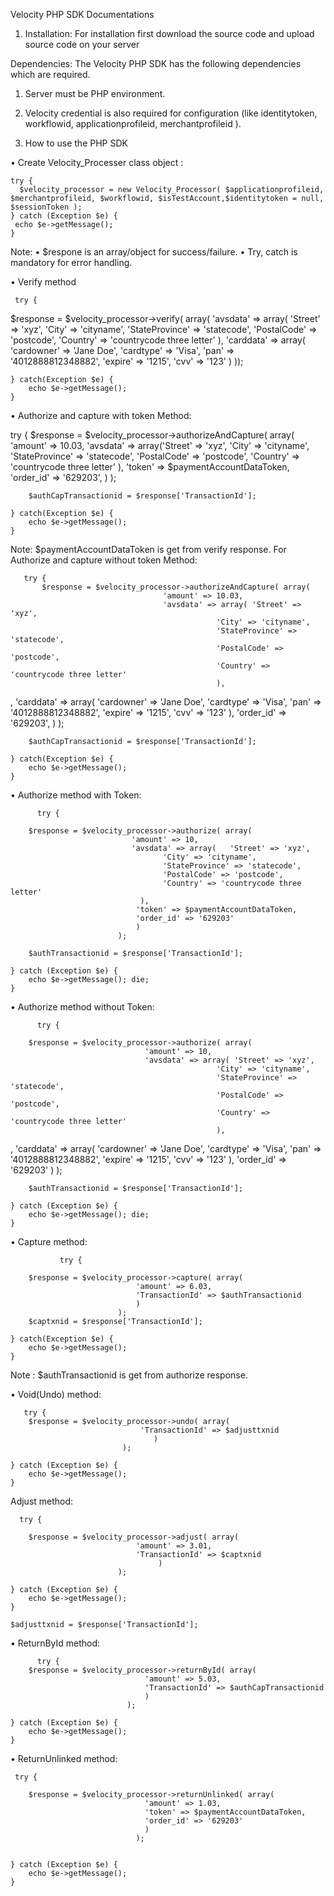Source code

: 
Velocity PHP SDK Documentations 



1.	Installation: For installation first download the source code and upload source code on your server

 

Dependencies:
The Velocity PHP SDK has the following dependencies which are required.
1.	Server must be PHP environment.
2.	Velocity credential is also required for configuration (like identitytoken, workflowid, applicationprofileid, merchantprofileid ).




2.	How to use the PHP SDK
        
•	Create Velocity_Processer class object :
    
    try {
      $velocity_processor = new Velocity_Processor( $applicationprofileid, $merchantprofileid, $workflowid, $isTestAccount,$identitytoken = null, $sessionToken );
    } catch (Exception $e) {
	 echo $e->getMessage();
    }




Note: 
•	$respone is an array/object for success/failure.
•	Try, catch is mandatory for error handling.

•	Verify method                

   
     try {
	
$response = $velocity_processor->verify( array(  'avsdata' => array(   'Street' => 'xyz', 
												  'City' => 'cityname', 
												  'StateProvince' => 'statecode', 
												  'PostalCode' => 'postcode', 
												  'Country' => 'countrycode three letter'
												  ),
												'carddata' => array(    'cardowner' => 'Jane Doe', 
													 'cardtype' => 'Visa', 
													 'pan' => '4012888812348882', 
													 'expire' => '1215', 
													 'cvv' => '123'
												)
						)); 
	 
		
    } catch(Exception $e) {
		echo $e->getMessage();
    }
         

•	Authorize and capture with token Method:                   

try {
        $response = $velocity_processor->authorizeAndCapture( array(
					                                'amount' => 10.03, 
						                            'avsdata' => array('Street' => 'xyz', 
														'City' => 'cityname', 
														'StateProvince' => 'statecode', 
														'PostalCode' => 'postcode', 
													  'Country' => 'countrycode three letter'
													),
												  'token' => $paymentAccountDataToken, 								      
												  'order_id' => '629203',
							)
						);
				
		$authCapTransactionid = $response['TransactionId'];
		
    } catch(Exception $e) {
		echo $e->getMessage(); 
    } 

Note: $paymentAccountDataToken is get from verify response. 
For Authorize and capture without token Method:   
           
       try {	
	       $response = $velocity_processor->authorizeAndCapture( array(
							          'amount' => 10.03, 
						              'avsdata' => array( 'Street' => 'xyz', 
												  'City' => 'cityname', 
												  'StateProvince' => 'statecode', 
												  'PostalCode' => 'postcode', 
												  'Country' => 'countrycode three letter'
												  ),
, 					                  'carddata' => array(   'cardowner' => 'Jane Doe', 
															 'cardtype' => 'Visa', 
															 'pan' => '4012888812348882', 
															 'expire' => '1215', 
															 'cvv' => '123'
															),
							          'order_id' => '629203',
							)
						 );
		
		
		$authCapTransactionid = $response['TransactionId'];
		
    } catch(Exception $e) {
		echo $e->getMessage(); 
    }

•	Authorize method with Token:    
               
          try {
	
		$response = $velocity_processor->authorize( array(
							   'amount' => 10,  
							   'avsdata' => array(   'Street' => 'xyz', 
									  'City' => 'cityname', 
									  'StateProvince' => 'statecode', 
									  'PostalCode' => 'postcode', 
									  'Country' => 'countrycode three letter'
								 ),
								'token' => $paymentAccountDataToken,
								'order_id' => '629203'
								)
							); 
 		
		$authTransactionid = $response['TransactionId'];
		
	} catch (Exception $e) {
		echo $e->getMessage(); die;	
	}        

•	Authorize method without Token:    
               
          try {
	
		$response = $velocity_processor->authorize( array(
							      'amount' => 10,  
						          'avsdata' => array( 'Street' => 'xyz', 
												  'City' => 'cityname', 
												  'StateProvince' => 'statecode', 
												  'PostalCode' => 'postcode', 
												  'Country' => 'countrycode three letter'
												  ),
, 					              'carddata' => array(   'cardowner' => 'Jane Doe', 
														 'cardtype' => 'Visa', 
														 'pan' => '4012888812348882', 
														 'expire' => '1215', 
														 'cvv' => '123'
													),
							      'order_id' => '629203'
							)
						  ); 
 
		$authTransactionid = $response['TransactionId'];
		
	} catch (Exception $e) {
		echo $e->getMessage(); die;
	}      




•	Capture method:                   

               try {
	
		$response = $velocity_processor->capture( array(
								'amount' => 6.03, 
								'TransactionId' => $authTransactionid
								)
							);		
		$captxnid = $response['TransactionId'];
		
	} catch(Exception $e) {
		echo $e->getMessage();
	}

Note : $authTransactionid is get from authorize response.





•	Void(Undo) method:                   

       try {
		$response = $velocity_processor->undo( array(
								 'TransactionId' => $adjusttxnid
							        ) 
							 );
										   		
	} catch (Exception $e) {
		echo $e->getMessage();
	} 




Adjust method:            
       
      try {
		
		$response = $velocity_processor->adjust( array(
								'amount' => 3.01, 
								'TransactionId' => $captxnid
							         )
							);
		 		
	} catch (Exception $e) {
		echo $e->getMessage();
	}
	
	$adjusttxnid = $response['TransactionId'];





•	ReturnById method:             
      
          try {
		$response = $velocity_processor->returnById( array(
								  'amount' => 5.03, 
								  'TransactionId' => $authCapTransactionid
								  ) 
							  );
	
    } catch (Exception $e) {
		echo $e->getMessage();
	}




•	ReturnUnlinked method: 
               
     try {
				
		$response = $velocity_processor->returnUnlinked( array( 
								  'amount' => 1.03, 
								  'token' => $paymentAccountDataToken, 
								  'order_id' => '629203'
								  ) 
								);
		
		
    } catch (Exception $e) {
		echo $e->getMessage();
    }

##############################

- **Try it**
Give the data above again, exactly, with every picture removed.

- **Output for this exercise**
Source code

: 
Velocity PHP SDK Documentations 



1.	Installation: For installation first download the source code and upload source code on your server

 

Dependencies:
The Velocity PHP SDK has the following dependencies which are required.
1.	Server must be PHP environment.
2.	Velocity credential is also required for configuration (like identitytoken, workflowid, applicationprofileid, merchantprofileid ).




2.	How to use the PHP SDK
        
•	Create Velocity_Processer class object :
    
    try {
      $velocity_processor = new Velocity_Processor( $applicationprofileid, $merchantprofileid, $workflowid, $isTestAccount,$identitytoken = null, $sessionToken );
    } catch (Exception $e) {
	 echo $e->getMessage();
    }




Note: 
•	$respone is an array/object for success/failure.
•	Try, catch is mandatory for error handling.

•	Verify method                

   
     try {
	
$response = $velocity_processor->verify( array(  'avsdata' => array(   'Street' => 'xyz', 
												  'City' => 'cityname', 
												  'StateProvince' => 'statecode', 
												  'PostalCode' => 'postcode', 
												  'Country' => 'countrycode three letter'
												  ),
												'carddata' => array(    'cardowner' => 'Jane Doe', 
													 'cardtype' => 'Visa', 
													 'pan' => '4012888812348882', 
													 'expire' => '1215', 
													 'cvv' => '123'
												)
						)); 
	 
		
    } catch(Exception $e) {
		echo $e->getMessage();
    }
         

•	Authorize and capture with token Method:                   

try {
        $response = $velocity_processor->authorizeAndCapture( array(
					                                'amount' => 10.03, 
						                            'avsdata' => array('Street' => 'xyz', 
														'City' => 'cityname', 
														'StateProvince' => 'statecode', 
														'PostalCode' => 'postcode', 
													  'Country' => 'countrycode three letter'
													),
												  'token' => $paymentAccountDataToken, 								      
												  'order_id' => '629203',
							)
						);
				
		$authCapTransactionid = $response['TransactionId'];
		
    } catch(Exception $e) {
		echo $e->getMessage(); 
    } 

Note: $paymentAccountDataToken is get from verify response. 
For Authorize and capture without token Method:   
           
       try {	
	       $response = $velocity_processor->authorizeAndCapture( array(
							          'amount' => 10.03, 
						              'avsdata' => array( 'Street' => 'xyz', 
												  'City' => 'cityname', 
												  'StateProvince' => 'statecode', 
												  'PostalCode' => 'postcode', 
												  'Country' => 'countrycode three letter'
												  ),
, 					                  'carddata' => array(   'cardowner' => 'Jane Doe', 
															 'cardtype' => 'Visa', 
															 'pan' => '4012888812348882', 
															 'expire' => '1215', 
															 'cvv' => '123'
															),
							          'order_id' => '629203',
							)
						 );
		
		
		$authCapTransactionid = $response['TransactionId'];
		
    } catch(Exception $e) {
		echo $e->getMessage(); 
    }

•	Authorize method with Token:    
               
          try {
	
		$response = $velocity_processor->authorize( array(
							   'amount' => 10,  
							   'avsdata' => array(   'Street' => 'xyz', 
									  'City' => 'cityname', 
									  'StateProvince' => 'statecode', 
									  'PostalCode' => 'postcode', 
									  'Country' => 'countrycode three letter'
								 ),
								'token' => $paymentAccountDataToken,
								'order_id' => '629203'
								)
							); 
 		
		$authTransactionid = $response['TransactionId'];
		
	} catch (Exception $e) {
		echo $e->getMessage(); die;	
	}        

•	Authorize method without Token:    
               
          try {
	
		$response = $velocity_processor->authorize( array(
							      'amount' => 10,  
						          'avsdata' => array( 'Street' => 'xyz', 
												  'City' => 'cityname', 
												  'StateProvince' => 'statecode', 
												  'PostalCode' => 'postcode', 
												  'Country' => 'countrycode three letter'
												  ),
, 					              'carddata' => array(   'cardowner' => 'Jane Doe', 
														 'cardtype' => 'Visa', 
														 'pan' => '4012888812348882', 
														 'expire' => '1215', 
														 'cvv' => '123'
													),
							      'order_id' => '629203'
							)
						  ); 
 
		$authTransactionid = $response['TransactionId'];
		
	} catch (Exception $e) {
		echo $e->getMessage(); die;
	}      




•	Capture method:                   

               try {
	
		$response = $velocity_processor->capture( array(
								'amount' => 6.03, 
								'TransactionId' => $authTransactionid
								)
							);		
		$captxnid = $response['TransactionId'];
		
	} catch(Exception $e) {
		echo $e->getMessage();
	}

Note : $authTransactionid is get from authorize response.





•	Void(Undo) method:                   

       try {
		$response = $velocity_processor->undo( array(
								 'TransactionId' => $adjusttxnid
							        ) 
							 );
										   		
	} catch (Exception $e) {
		echo $e->getMessage();
	} 




Adjust method:            
       
      try {
		
		$response = $velocity_processor->adjust( array(
								'amount' => 3.01, 
								'TransactionId' => $captxnid
							         )
							);
		 		
	} catch (Exception $e) {
		echo $e->getMessage();
	}
	
	$adjusttxnid = $response['TransactionId'];





•	ReturnById method:             
      
          try {
		$response = $velocity_processor->returnById( array(
								  'amount' => 5.03, 
								  'TransactionId' => $authCapTransactionid
								  ) 
							  );
	
    } catch (Exception $e) {
		echo $e->getMessage();
	}




•	ReturnUnlinked method: 
               
     try {
				
		$response = $velocity_processor->returnUnlinked( array( 
								  'amount' => 1.03, 
								  'token' => $paymentAccountDataToken, 
								  'order_id' => '629203'
								  ) 
								);
		
		
    } catch (Exception $e) {
		echo $e->getMessage();
    }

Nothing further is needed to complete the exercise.